_WORKING DATA:_
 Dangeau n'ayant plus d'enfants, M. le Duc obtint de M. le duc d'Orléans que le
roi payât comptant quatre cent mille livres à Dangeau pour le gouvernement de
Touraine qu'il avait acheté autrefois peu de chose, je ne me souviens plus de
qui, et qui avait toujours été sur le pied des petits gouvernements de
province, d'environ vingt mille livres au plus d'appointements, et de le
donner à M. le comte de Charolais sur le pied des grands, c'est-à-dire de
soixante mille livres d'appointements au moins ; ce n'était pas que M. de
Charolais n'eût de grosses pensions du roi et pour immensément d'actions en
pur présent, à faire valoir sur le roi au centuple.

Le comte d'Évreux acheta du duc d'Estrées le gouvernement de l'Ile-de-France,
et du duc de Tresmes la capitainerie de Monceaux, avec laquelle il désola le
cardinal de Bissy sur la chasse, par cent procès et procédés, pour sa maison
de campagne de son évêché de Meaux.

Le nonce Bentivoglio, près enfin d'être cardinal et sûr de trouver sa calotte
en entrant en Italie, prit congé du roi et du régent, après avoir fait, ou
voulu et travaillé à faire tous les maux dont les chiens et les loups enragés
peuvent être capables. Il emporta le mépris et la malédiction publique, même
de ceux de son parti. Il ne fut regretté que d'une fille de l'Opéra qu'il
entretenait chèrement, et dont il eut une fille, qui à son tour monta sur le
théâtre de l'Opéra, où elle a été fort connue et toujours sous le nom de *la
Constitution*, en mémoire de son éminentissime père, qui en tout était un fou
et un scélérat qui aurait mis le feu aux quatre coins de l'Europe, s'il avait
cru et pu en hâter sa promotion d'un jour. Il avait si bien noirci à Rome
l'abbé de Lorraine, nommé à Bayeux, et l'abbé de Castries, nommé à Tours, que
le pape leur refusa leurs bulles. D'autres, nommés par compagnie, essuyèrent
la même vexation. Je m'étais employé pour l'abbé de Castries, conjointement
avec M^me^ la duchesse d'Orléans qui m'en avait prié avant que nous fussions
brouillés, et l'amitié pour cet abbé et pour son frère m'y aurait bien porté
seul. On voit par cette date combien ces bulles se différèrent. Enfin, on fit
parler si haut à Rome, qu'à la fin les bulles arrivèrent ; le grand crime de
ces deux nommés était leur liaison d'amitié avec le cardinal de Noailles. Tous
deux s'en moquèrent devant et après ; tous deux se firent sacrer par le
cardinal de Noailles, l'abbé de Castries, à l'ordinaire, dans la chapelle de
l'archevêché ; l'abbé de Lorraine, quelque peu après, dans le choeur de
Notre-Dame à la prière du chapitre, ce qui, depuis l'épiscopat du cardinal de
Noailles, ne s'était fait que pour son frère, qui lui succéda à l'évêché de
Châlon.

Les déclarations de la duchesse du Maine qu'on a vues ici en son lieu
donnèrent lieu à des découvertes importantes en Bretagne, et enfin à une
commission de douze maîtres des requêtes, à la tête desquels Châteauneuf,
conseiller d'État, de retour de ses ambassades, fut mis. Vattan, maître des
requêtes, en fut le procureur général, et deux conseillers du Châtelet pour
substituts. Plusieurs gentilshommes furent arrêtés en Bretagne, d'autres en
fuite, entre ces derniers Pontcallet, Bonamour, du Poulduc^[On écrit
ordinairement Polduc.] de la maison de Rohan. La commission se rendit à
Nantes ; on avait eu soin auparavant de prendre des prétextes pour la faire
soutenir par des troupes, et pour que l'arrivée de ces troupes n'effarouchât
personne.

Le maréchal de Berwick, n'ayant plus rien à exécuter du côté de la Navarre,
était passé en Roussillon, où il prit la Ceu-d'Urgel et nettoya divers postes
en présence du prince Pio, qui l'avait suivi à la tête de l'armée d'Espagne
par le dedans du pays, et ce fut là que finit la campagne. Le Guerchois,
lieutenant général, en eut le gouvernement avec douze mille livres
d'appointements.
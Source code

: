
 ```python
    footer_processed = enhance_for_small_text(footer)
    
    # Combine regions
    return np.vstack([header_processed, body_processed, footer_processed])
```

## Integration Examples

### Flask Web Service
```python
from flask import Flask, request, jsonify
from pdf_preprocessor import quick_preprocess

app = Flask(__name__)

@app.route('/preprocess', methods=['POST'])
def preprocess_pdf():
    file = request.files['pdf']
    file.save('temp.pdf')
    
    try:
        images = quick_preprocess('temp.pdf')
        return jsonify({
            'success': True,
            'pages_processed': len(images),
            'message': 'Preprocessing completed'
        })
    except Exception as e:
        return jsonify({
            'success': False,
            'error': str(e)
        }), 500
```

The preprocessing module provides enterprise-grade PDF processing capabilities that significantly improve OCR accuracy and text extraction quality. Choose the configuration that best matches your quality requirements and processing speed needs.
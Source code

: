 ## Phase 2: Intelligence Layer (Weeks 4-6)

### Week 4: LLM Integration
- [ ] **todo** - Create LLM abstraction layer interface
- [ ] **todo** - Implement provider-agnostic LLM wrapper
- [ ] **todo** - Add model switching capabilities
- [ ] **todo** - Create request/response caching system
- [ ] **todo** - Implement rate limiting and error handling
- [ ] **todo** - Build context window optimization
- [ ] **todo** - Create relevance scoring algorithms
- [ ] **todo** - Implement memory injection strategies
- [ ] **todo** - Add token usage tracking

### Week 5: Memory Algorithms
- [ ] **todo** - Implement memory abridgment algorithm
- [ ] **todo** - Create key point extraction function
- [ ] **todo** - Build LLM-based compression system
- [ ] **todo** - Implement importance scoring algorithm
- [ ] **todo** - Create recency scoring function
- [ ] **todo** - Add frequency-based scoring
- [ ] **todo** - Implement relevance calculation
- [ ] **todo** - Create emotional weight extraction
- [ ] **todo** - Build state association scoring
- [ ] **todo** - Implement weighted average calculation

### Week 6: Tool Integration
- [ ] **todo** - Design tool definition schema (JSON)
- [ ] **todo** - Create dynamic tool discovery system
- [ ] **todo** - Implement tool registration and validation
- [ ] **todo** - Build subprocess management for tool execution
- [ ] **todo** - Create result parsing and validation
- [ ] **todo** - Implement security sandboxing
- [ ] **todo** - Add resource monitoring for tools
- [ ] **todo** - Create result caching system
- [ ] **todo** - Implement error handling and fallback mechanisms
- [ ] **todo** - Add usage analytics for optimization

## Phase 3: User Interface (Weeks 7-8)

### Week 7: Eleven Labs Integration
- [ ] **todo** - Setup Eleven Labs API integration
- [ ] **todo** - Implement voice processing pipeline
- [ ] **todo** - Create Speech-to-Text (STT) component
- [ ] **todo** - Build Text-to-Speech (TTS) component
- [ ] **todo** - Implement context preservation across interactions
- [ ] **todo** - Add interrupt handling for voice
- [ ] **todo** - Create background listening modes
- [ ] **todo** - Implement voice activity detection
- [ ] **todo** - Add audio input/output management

_ACTION ITEM:_
Above are the records; copy exactly the lines from the line with "- [ ] **todo** - Create emotional" through the line with "- [ ] **todo** - Implement tool", both included.

_EXPECTED ANSWER:_
- [ ] **todo** - Create emotional weight extraction
- [ ] **todo** - Build state association scoring
- [ ] **todo** - Implement weighted average calculation

### Week 6: Tool Integration
- [ ] **todo** - Design tool definition schema (JSON)
- [ ] **todo** - Create dynamic tool discovery system
- [ ] **todo** - Implement tool registration and validation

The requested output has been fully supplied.